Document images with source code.
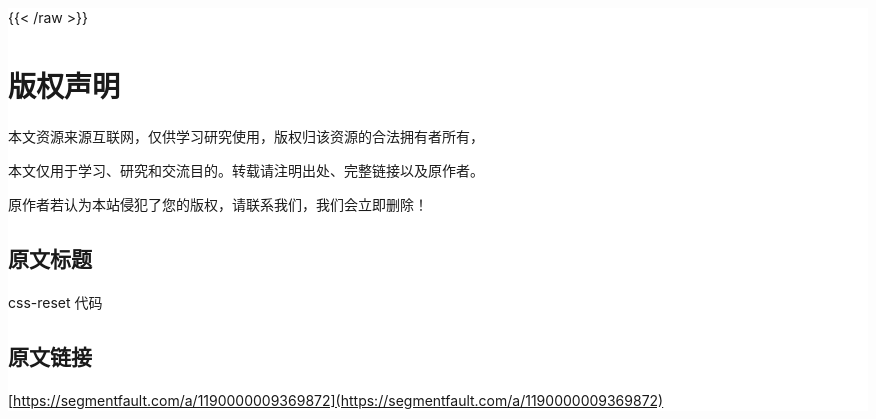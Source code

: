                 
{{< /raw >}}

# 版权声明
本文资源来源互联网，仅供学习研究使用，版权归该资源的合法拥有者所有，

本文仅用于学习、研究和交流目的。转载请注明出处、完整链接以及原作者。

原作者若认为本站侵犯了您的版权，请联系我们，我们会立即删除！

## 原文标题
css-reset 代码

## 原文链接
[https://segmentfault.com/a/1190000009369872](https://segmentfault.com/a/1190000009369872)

Problem details. The response must contain exactly the lines from the one with "本文资源来源互联网，仅供学习研究使用，版权归该资源的合法拥有者所有，" to the end of the entries above, both included, and nothing more.

Solved exercise.
本文资源来源互联网，仅供学习研究使用，版权归该资源的合法拥有者所有，

本文仅用于学习、研究和交流目的。转载请注明出处、完整链接以及原作者。

原作者若认为本站侵犯了您的版权，请联系我们，我们会立即删除！

## 原文标题
css-reset 代码

## 原文链接
[https://segmentfault.com/a/1190000009369872](https://segmentfault.com/a/1190000009369872)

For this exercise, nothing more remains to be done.